Shares of microchip designer Nvidia (NVDA 0.76%) are reaching fresh all-time highs daily. The stock has nearly doubled in 2019, gaining 84% since Christmas eve 2018. Will Nvidia's momentum carry over into 2020, or has the stock soared too high for its own good?

Let's find out.

The word on the Street

Your average analyst likes Nvidia today. The stock has garnered an average rating of 2.2 out of 5, where a score of 1 means "strong buy" and a score of 5 means "strong sell." Only 1.5% of Nvidia's stock is sold short at the moment, showing that investors on the open market largely agree. By contrast, rival graphics chip designer Advanced Micro Devices (AMD 0.69%) carries a slightly more negative analyst rating of 2.5, and 10% of the company's shares are sold short.

In our Motley Fool CAPS system, Nvidia holds a four-star rating out of five while AMD has to settle for three stars. In other words, thousands of investors just like you agree that Nvidia is a solid investment right now (and a significantly better pick than AMD).

A computer rendering of a green Nvidia logo.

Image source: Nvidia.

Nvidia by the numbers

Revenues have been retreating in 2019, mostly due to the trade tensions between Washington and Beijing. A couple of other factors also weighed on Nvidia this year to a lesser degree, including lower interest in 2018's most popular games, Fortnite and PUBG, and continued weakness in the cryptocurrency industry. The introduction of a brand-new graphics core with support for real-time ray tracing wasn't able to counteract the combined force of these downtrends.
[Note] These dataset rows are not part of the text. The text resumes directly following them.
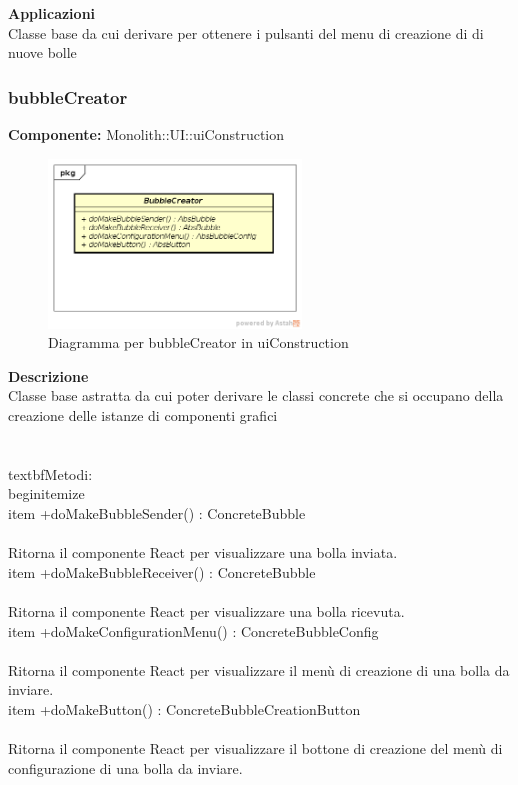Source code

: \textbf{Applicazioni}\\
Classe base da cui derivare per ottenere i pulsanti del menu di creazione di di nuove bolle 


\clearpage

\subsubsection{bubbleCreator}
\textbf{Componente:}  Monolith::UI::uiConstruction\\
   \FloatBarrier
   \begin{figure}[ht]
   \centering
   \includegraphics[width=0.6\textwidth]{img/single-bubbleCreator}
   \caption{{Diagramma per bubbleCreator in uiConstruction}}
\end{figure}
\FloatBarrier
\textbf{Descrizione}\\
Classe base astratta da cui poter derivare le classi concrete che si occupano della creazione delle istanze  di componenti grafici  \\\\ 
\\textbf{Metodi:}
\\begin{itemize}
\\item +doMakeBubbleSender() : ConcreteBubble 
\\\\
Ritorna il componente React per visualizzare una bolla inviata.
\\item +doMakeBubbleReceiver() : ConcreteBubble 
\\\\ 
Ritorna il componente React per visualizzare una bolla ricevuta.
\\item +doMakeConfigurationMenu() : ConcreteBubbleConfig 
\\\\
Ritorna il componente React per visualizzare il menù di creazione di una bolla da inviare.
\\item +doMakeButton() : ConcreteBubbleCreationButton 
\\\\ 
Ritorna il componente React per visualizzare il bottone di creazione del menù di configurazione di una bolla da inviare.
In the recently reported third quarter of fiscal year 2020, Nvidia saw sales slide 5% lower to $3.01 billion while adjusted earnings fell 3% to $1.78 per share. These results landed ahead of analyst projections, which had called for earnings near $1.57 per share on sales in the neighborhood of $2.91 billion.

At the same time, Nvidia's shares are indeed breaking new pricing records nearly every day, and the stock is trading at a lofty valuation of 60 times trailing earnings, 41 times free cash flows, and 15 times sales. These are valuation multiples typically reserved for skyrocketing growth stocks, not former growth phenoms stuck in a market lull.

What's next for Nvidia?

Clearly, both analysts and ordinary investors expect Nvidia to get back on track in 2020 and beyond. In the third-quarter earnings call, management provided some fuel for that unquenchable fire. Hyperscale customers are coming back to the order window with large purchase contracts for data center chips. Some of Nvidia's number-crunching products are helpful in the quest for better artificial intelligence systems, and others are a perfect fit for devices in the Internet of Things category. So Nvidia's executives expect these macro-trends to drive massive demand for the company's chips in the years ahead.

In that light, Nvidia's nosebleed valuation starts to make sense. The issues that slammed the brakes on this company's growth in 2019 should be short-lived, allowing Nvidia to get back on track in 2020. International trade relations can't stay sour forever, another generation of massively popular games will eventually replace the fading Fortnite trend, and cryptocurrency miners might even come back to buying Nvidia cards again.

I wouldn't call Nvidia a "screaming buy" under these circumstances, but the stock offers a greater promise of renewed growth than the risk of drastic declines from this point. You might want to buy in on a dip or simply buy in thirds rather than rush in with a large Nvidia order today. Either way, Nvidia looks like a solid buy despite stalled sales growth and a nosebleed valuation. That's a rare combination.